### Task statement
What should you transcribe? Every line from the top of the records below through the line with "executable is built", exactly, and no pictures.

### Information provided
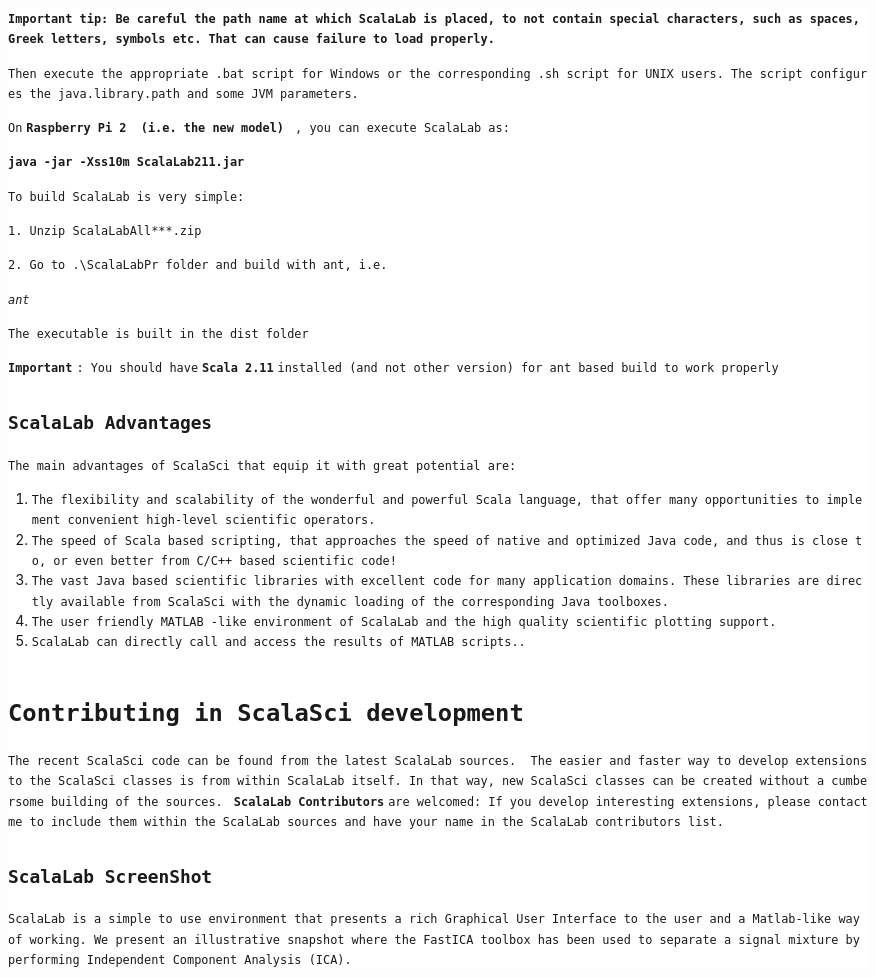 **`Important tip: Be careful the path name at which ScalaLab is placed, to not contain special characters, such as spaces, Greek letters, symbols etc. That can cause failure to load properly.`**


`Then execute the appropriate .bat script for Windows or the corresponding .sh script for UNIX users. The script configures the java.library.path and some JVM parameters.`

`On` **`Raspberry Pi 2  (i.e. the new model) `** `, you can execute ScalaLab as:`

**` java -jar -Xss10m ScalaLab211.jar `**


`To build ScalaLab is very simple: `

`1. Unzip ScalaLabAll***.zip`

`2. Go to .\ScalaLabPr folder and build with ant, i.e.`

_`ant`_

`The executable is built in the dist folder`

**`Important`** `: You should have` **`Scala 2.11`** `installed (and not other version) for ant based build to work properly`






## `ScalaLab Advantages` ##

`The main advantages of ScalaSci that equip it with great potential are: `
  1. `The flexibility and scalability of the wonderful and powerful Scala language, that offer many opportunities to implement convenient high-level scientific operators. `
  1. `The speed of Scala based scripting, that approaches the speed of native and optimized Java code, and thus is close to, or even better from C/C++ based scientific code!`
  1. `The vast Java based scientific libraries with excellent code for many application domains. These libraries are directly available from ScalaSci with the dynamic loading of the corresponding Java toolboxes.`
  1. `The user friendly MATLAB -like environment of ScalaLab and the high quality scientific plotting support. `
  1. `ScalaLab can directly call and access the results of MATLAB scripts.. `


# `Contributing in ScalaSci development` #

`The recent ScalaSci code can be found from the latest ScalaLab sources.  The easier and faster way to develop extensions to the ScalaSci classes is from within ScalaLab itself. In that way, new ScalaSci classes can be created without a cumbersome building of the sources. ` **`ScalaLab Contributors`** `are welcomed: If you develop interesting extensions, please contact me to include them within the ScalaLab sources and have your name in the ScalaLab contributors list.`

## `ScalaLab ScreenShot` ##

`ScalaLab is a simple to use environment that presents a rich Graphical User Interface to the user and a Matlab-like way of working. We present an illustrative snapshot where the FastICA toolbox has been used to separate a signal mixture by performing Independent Component Analysis (ICA).`
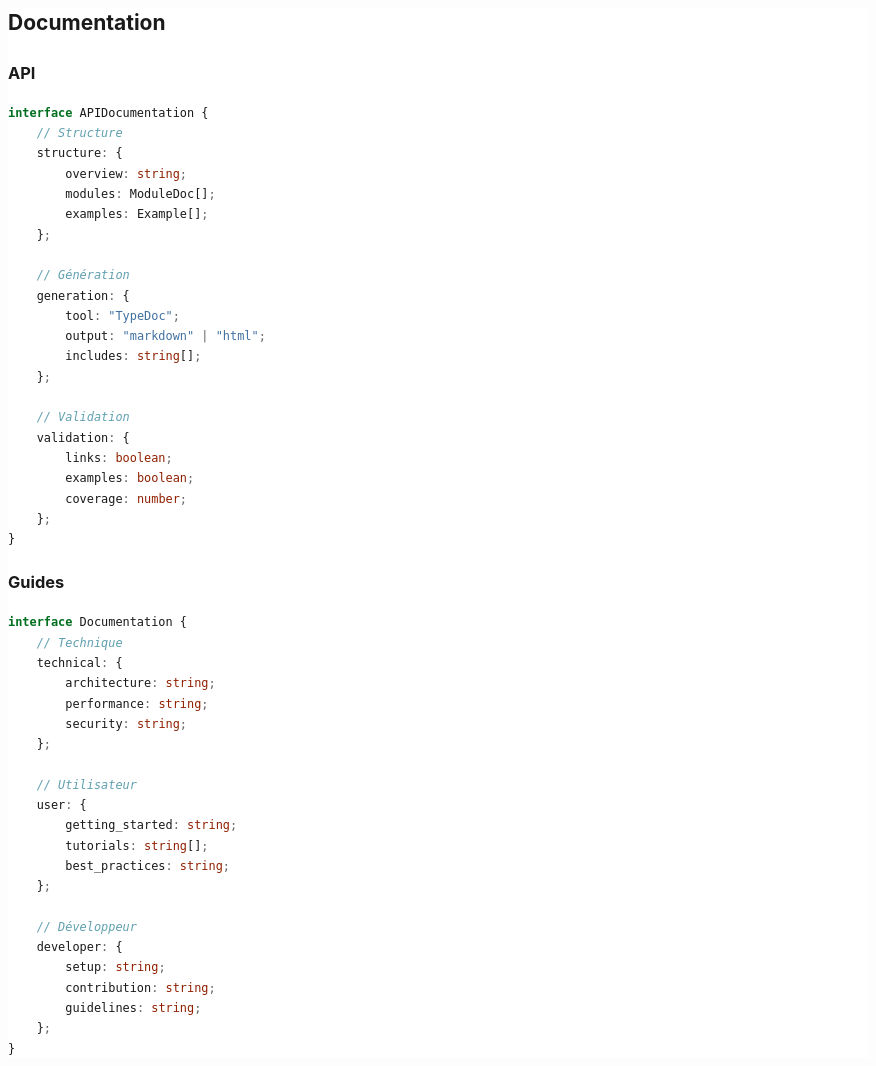 ## Documentation

### API

```typescript
interface APIDocumentation {
	// Structure
	structure: {
		overview: string;
		modules: ModuleDoc[];
		examples: Example[];
	};

	// Génération
	generation: {
		tool: "TypeDoc";
		output: "markdown" | "html";
		includes: string[];
	};

	// Validation
	validation: {
		links: boolean;
		examples: boolean;
		coverage: number;
	};
}
```

### Guides

```typescript
interface Documentation {
	// Technique
	technical: {
		architecture: string;
		performance: string;
		security: string;
	};

	// Utilisateur
	user: {
		getting_started: string;
		tutorials: string[];
		best_practices: string;
	};

	// Développeur
	developer: {
		setup: string;
		contribution: string;
		guidelines: string;
	};
}
```
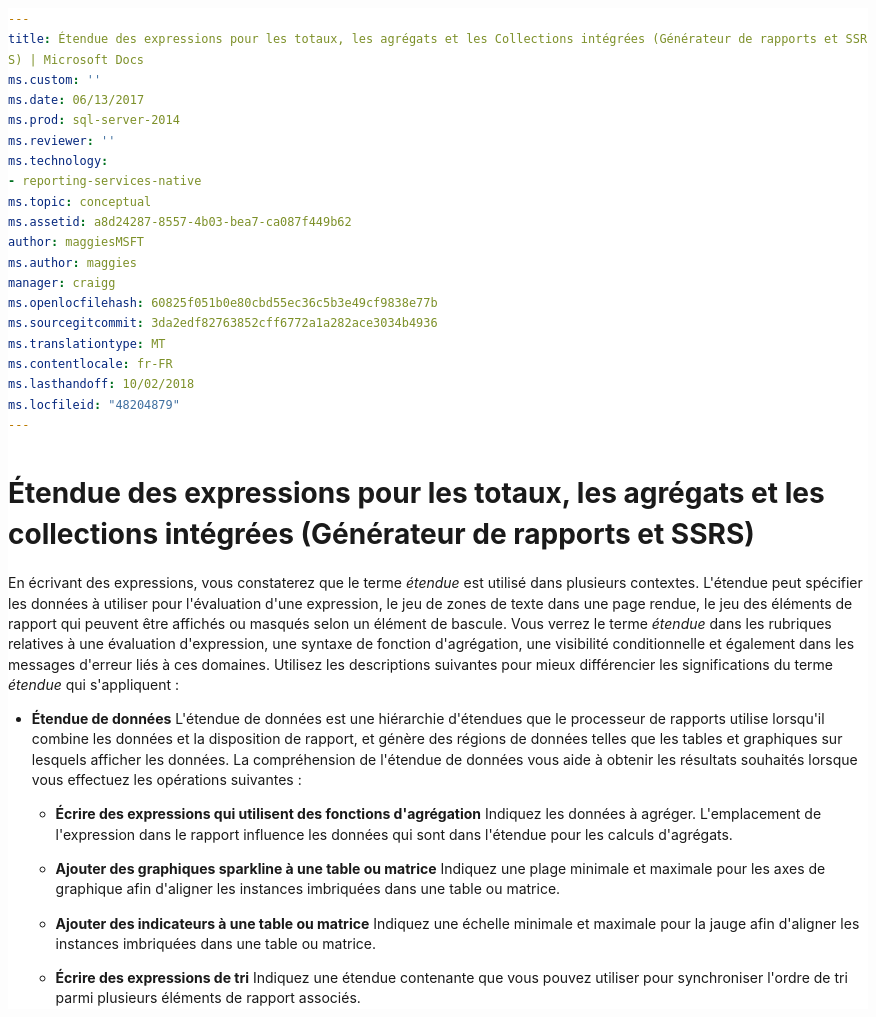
 ```yaml
---
title: Étendue des expressions pour les totaux, les agrégats et les Collections intégrées (Générateur de rapports et SSRS) | Microsoft Docs
ms.custom: ''
ms.date: 06/13/2017
ms.prod: sql-server-2014
ms.reviewer: ''
ms.technology:
- reporting-services-native
ms.topic: conceptual
ms.assetid: a8d24287-8557-4b03-bea7-ca087f449b62
author: maggiesMSFT
ms.author: maggies
manager: craigg
ms.openlocfilehash: 60825f051b0e80cbd55ec36c5b3e49cf9838e77b
ms.sourcegitcommit: 3da2edf82763852cff6772a1a282ace3034b4936
ms.translationtype: MT
ms.contentlocale: fr-FR
ms.lasthandoff: 10/02/2018
ms.locfileid: "48204879"
---
```

# <a name="expression-scope-for-totals-aggregates-and-built-in-collections-report-builder-and-ssrs"></a>Étendue des expressions pour les totaux, les agrégats et les collections intégrées (Générateur de rapports et SSRS)
  En écrivant des expressions, vous constaterez que le terme *étendue* est utilisé dans plusieurs contextes. L'étendue peut spécifier les données à utiliser pour l'évaluation d'une expression, le jeu de zones de texte dans une page rendue, le jeu des éléments de rapport qui peuvent être affichés ou masqués selon un élément de bascule. Vous verrez le terme *étendue* dans les rubriques relatives à une évaluation d'expression, une syntaxe de fonction d'agrégation, une visibilité conditionnelle et également dans les messages d'erreur liés à ces domaines. Utilisez les descriptions suivantes pour mieux différencier les significations du terme *étendue* qui s'appliquent :  
  
-   **Étendue de données** L'étendue de données est une hiérarchie d'étendues que le processeur de rapports utilise lorsqu'il combine les données et la disposition de rapport, et génère des régions de données telles que les tables et graphiques sur lesquels afficher les données. La compréhension de l'étendue de données vous aide à obtenir les résultats souhaités lorsque vous effectuez les opérations suivantes :  
  
    -   **Écrire des expressions qui utilisent des fonctions d'agrégation** Indiquez les données à agréger. L'emplacement de l'expression dans le rapport influence les données qui sont dans l'étendue pour les calculs d'agrégats.  
  
    -   **Ajouter des graphiques sparkline à une table ou matrice** Indiquez une plage minimale et maximale pour les axes de graphique afin d'aligner les instances imbriquées dans une table ou matrice.  
  
    -   **Ajouter des indicateurs à une table ou matrice** Indiquez une échelle minimale et maximale pour la jauge afin d'aligner les instances imbriquées dans une table ou matrice.  
  
    -   **Écrire des expressions de tri** Indiquez une étendue contenante que vous pouvez utiliser pour synchroniser l'ordre de tri parmi plusieurs éléments de rapport associés.  
  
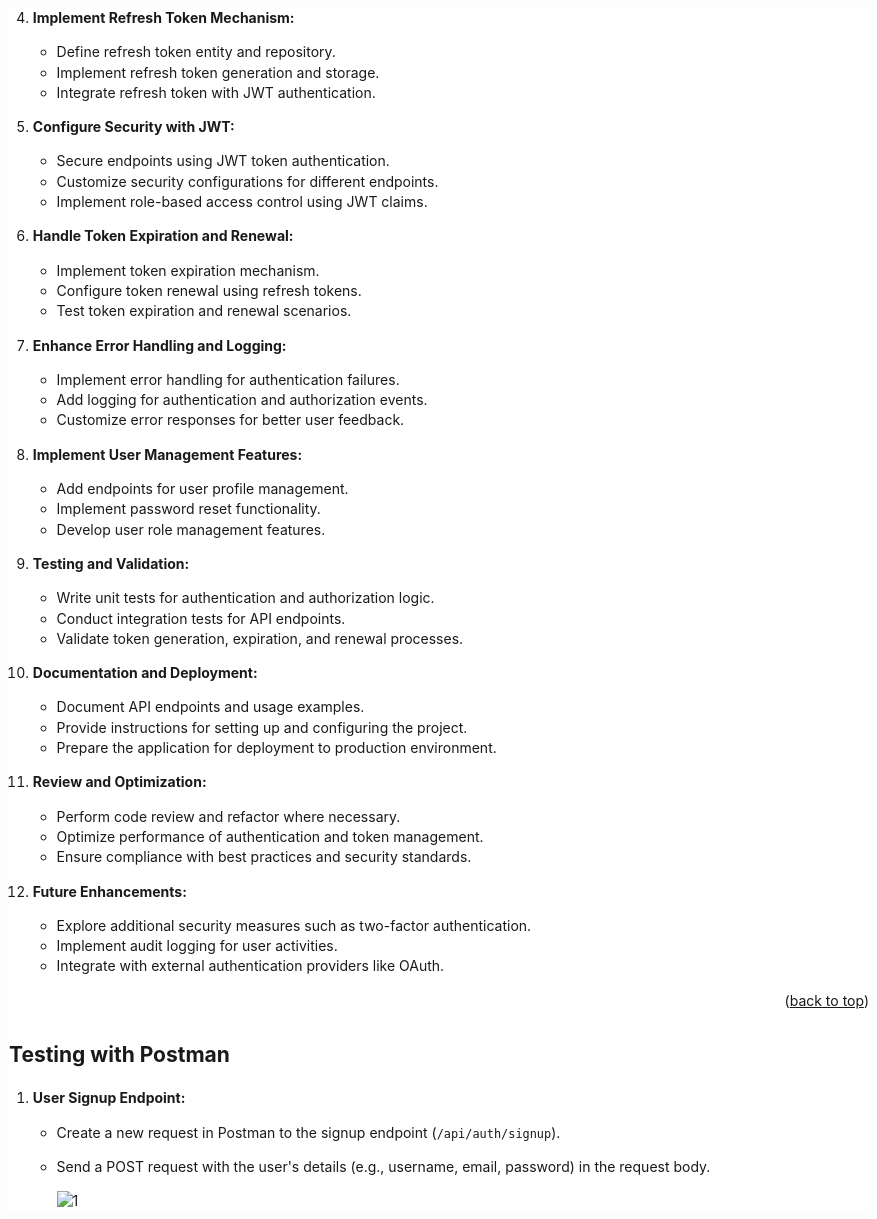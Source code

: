 4. **Implement Refresh Token Mechanism:**
   - Define refresh token entity and repository.
   - Implement refresh token generation and storage.
   - Integrate refresh token with JWT authentication.

5. **Configure Security with JWT:**
   - Secure endpoints using JWT token authentication.
   - Customize security configurations for different endpoints.
   - Implement role-based access control using JWT claims.

6. **Handle Token Expiration and Renewal:**
   - Implement token expiration mechanism.
   - Configure token renewal using refresh tokens.
   - Test token expiration and renewal scenarios.

7. **Enhance Error Handling and Logging:**
   - Implement error handling for authentication failures.
   - Add logging for authentication and authorization events.
   - Customize error responses for better user feedback.

8. **Implement User Management Features:**
   - Add endpoints for user profile management.
   - Implement password reset functionality.
   - Develop user role management features.

9. **Testing and Validation:**
   - Write unit tests for authentication and authorization logic.
   - Conduct integration tests for API endpoints.
   - Validate token generation, expiration, and renewal processes.

10. **Documentation and Deployment:**
    - Document API endpoints and usage examples.
    - Provide instructions for setting up and configuring the project.
    - Prepare the application for deployment to production environment.

11. **Review and Optimization:**
    - Perform code review and refactor where necessary.
    - Optimize performance of authentication and token management.
    - Ensure compliance with best practices and security standards.

12. **Future Enhancements:**
    - Explore additional security measures such as two-factor authentication.
    - Implement audit logging for user activities.
    - Integrate with external authentication providers like OAuth.

<p align="right">(<a href="#readme-top">back to top</a>)</p>


## Testing with Postman

1. **User Signup Endpoint:**
   - Create a new request in Postman to the signup endpoint (`/api/auth/signup`).
   - Send a POST request with the user's details (e.g., username, email, password) in the request body.
     
     ![1](https://github.com/KelvinPhu/Project-User-System-JWT-Token-And-Refresh-Token-Authenticate/assets/102346766/f10c4680-5b4e-43af-b966-cccc587078ab)
     
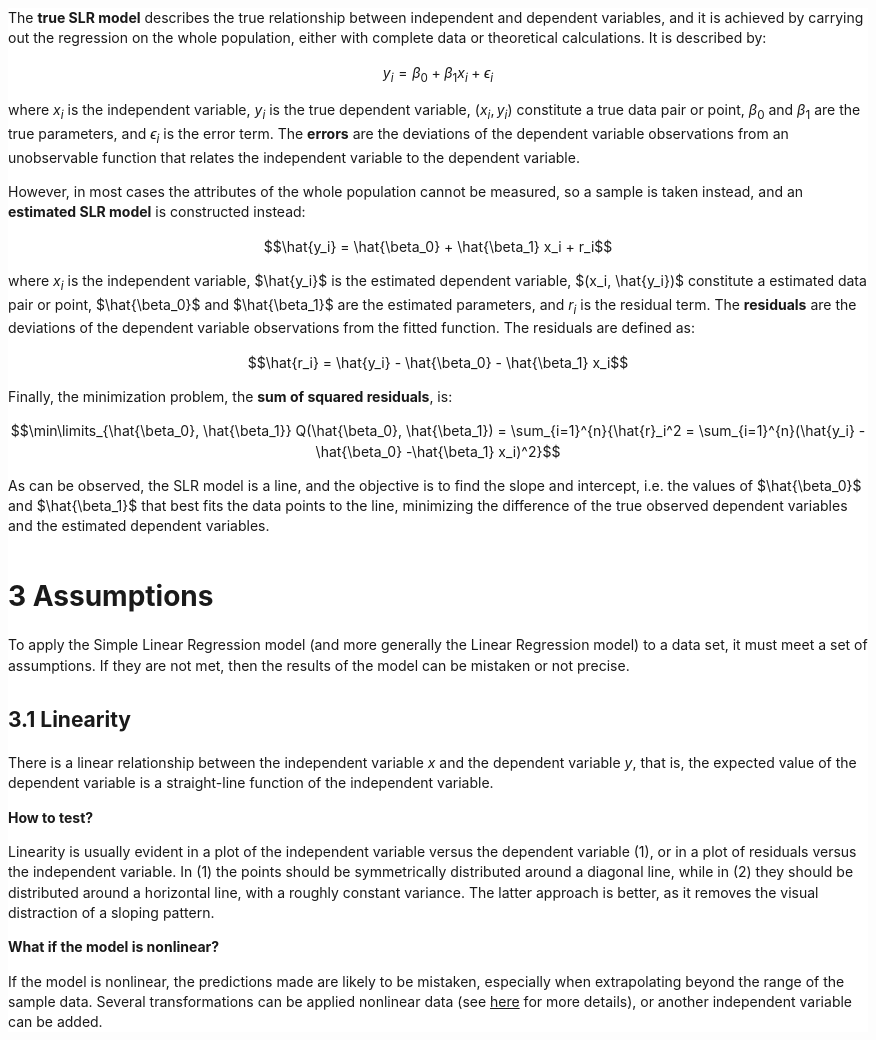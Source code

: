 The **true SLR model** describes the true relationship between independent and dependent variables, and it is achieved by carrying out the regression on the whole population, either with complete data or theoretical calculations. It is described by:

$$y_i = \beta_0 + \beta_1 x_i + \epsilon_i$$

where $x_i$ is the independent variable, $y_i$ is the true dependent variable, $(x_i, y_i)$ constitute a true data pair or point, $\beta_0$ and $\beta_1$ are the true parameters, and $\epsilon_i$ is the error term. The **errors** are the deviations of the dependent variable observations from an unobservable function that relates the independent variable to the dependent variable.

However, in most cases the attributes of the whole population cannot be measured, so a sample is taken instead, and an **estimated SLR model** is constructed instead:

$$\hat{y_i} = \hat{\beta_0} + \hat{\beta_1} x_i + r_i$$

where $x_i$ is the independent variable, $\hat{y_i}$ is the estimated dependent variable, $(x_i, \hat{y_i})$ constitute a estimated data pair or point, $\hat{\beta_0}$ and $\hat{\beta_1}$ are the estimated parameters, and $r_i$ is the residual term. The **residuals** are the deviations of the dependent variable observations from the fitted function. The residuals are defined as:

$$\hat{r_i} = \hat{y_i} - \hat{\beta_0} - \hat{\beta_1} x_i$$

Finally, the minimization problem, the **sum of squared residuals**, is:

$$\min\limits_{\hat{\beta_0}, \hat{\beta_1}} Q(\hat{\beta_0}, \hat{\beta_1}) = \sum_{i=1}^{n}{\hat{r}_i^2 = \sum_{i=1}^{n}(\hat{y_i} - \hat{\beta_0} -\hat{\beta_1} x_i)^2}$$

As can be observed, the SLR model is a line, and the objective is to find the slope and intercept, i.e. the values of $\hat{\beta_0}$ and $\hat{\beta_1}$ that best fits the data points to the line, minimizing the difference of the true observed dependent variables and the estimated dependent variables. 

# 3 Assumptions

To apply the Simple Linear Regression model (and more generally the Linear Regression model) to a data set, it must meet a set of assumptions. If they are not met, then the results of the model can be mistaken or not precise.  

## 3.1 Linearity

There is a linear relationship between the independent variable $x$ and the dependent variable $y$, that is, the expected value of the dependent variable is a straight-line function of the independent variable. 

**How to test?**

Linearity is usually evident in a plot of the independent variable versus the dependent variable (1), or in a plot of residuals versus the independent variable. In (1) the points should be symmetrically distributed around a diagonal line, while in (2) they should be distributed around a horizontal line, with a roughly constant variance. The latter approach is better, as it removes the visual distraction of a sloping pattern.

**What if the model is nonlinear?**

If the model is nonlinear, the predictions made are likely to be mistaken, especially when extrapolating beyond the range of the sample data. Several transformations can be applied nonlinear data (see [here](https://people.revoledu.com/kardi/tutorial/Regression/nonlinear/NonLinearTransformation.htm) for more details), or another independent variable can be added.
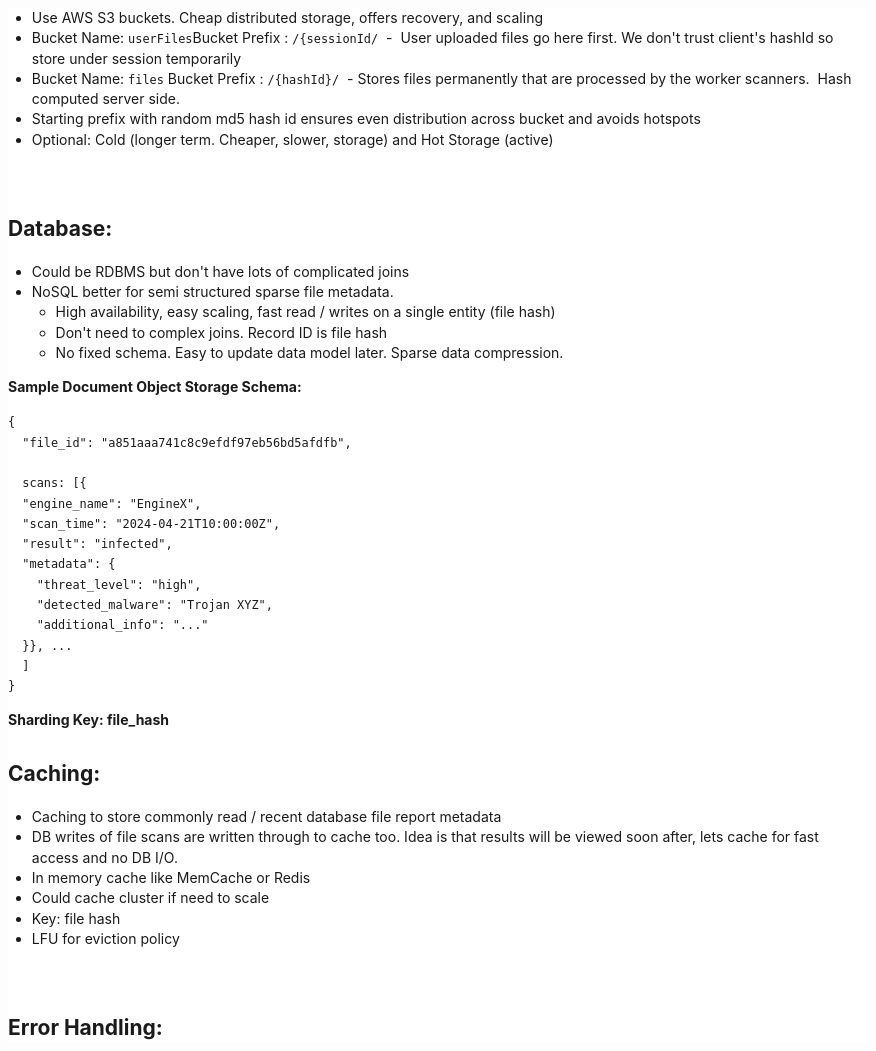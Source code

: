 - Use AWS S3 buckets. Cheap distributed storage, offers recovery, and scaling
- Bucket Name: `userFiles`Bucket Prefix : `/{sessionId/`  -  User uploaded files go here first. We don't trust client's hashId so store under session temporarily
- Bucket Name: `files` Bucket Prefix : `/{hashId}/`  - Stores files permanently that are processed by the worker scanners.  Hash computed server side.
- Starting prefix with random md5 hash id ensures even distribution across bucket and avoids hotspots
- Optional: Cold (longer term. Cheaper, slower, storage) and Hot Storage (active)

&nbsp;

## Database:

- Could be RDBMS but don't have lots of complicated joins
- NoSQL better for semi structured sparse file metadata.
    - High availability, easy scaling, fast read / writes on a single entity (file hash)
    - Don't need to complex joins. Record ID is file hash
    - No fixed schema. Easy to update data model later. Sparse data compression.

**Sample Document Object Storage Schema:**

```NOSQL
{
  "file_id": "a851aaa741c8c9efdf97eb56bd5afdfb",
  
  scans: [{
  "engine_name": "EngineX",
  "scan_time": "2024-04-21T10:00:00Z",
  "result": "infected",
  "metadata": {
    "threat_level": "high",
    "detected_malware": "Trojan XYZ",
    "additional_info": "..."
  }}, ...
  ]
}
```

**Sharding Key: file_hash**

## Caching:

- Caching to store commonly read / recent database file report metadata
- DB writes of file scans are written through to cache too. Idea is that results will be viewed soon after, lets cache for fast access and no DB I/O.
- In memory cache like MemCache or Redis
- Could cache cluster if need to scale
- Key: file hash
- LFU for eviction policy

&nbsp;

## Error Handling:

### Written answer
 **`Important tip: Be careful the path name at which ScalaLab is placed, to not contain special characters, such as spaces, Greek letters, symbols etc. That can cause failure to load properly.`**


`Then execute the appropriate .bat script for Windows or the corresponding .sh script for UNIX users. The script configures the java.library.path and some JVM parameters.`

`On` **`Raspberry Pi 2  (i.e. the new model) `** `, you can execute ScalaLab as:`

**` java -jar -Xss10m ScalaLab211.jar `**


`To build ScalaLab is very simple: `

`1. Unzip ScalaLabAll***.zip`

`2. Go to .\ScalaLabPr folder and build with ant, i.e.`

_`ant`_

`The executable is built in the dist folder`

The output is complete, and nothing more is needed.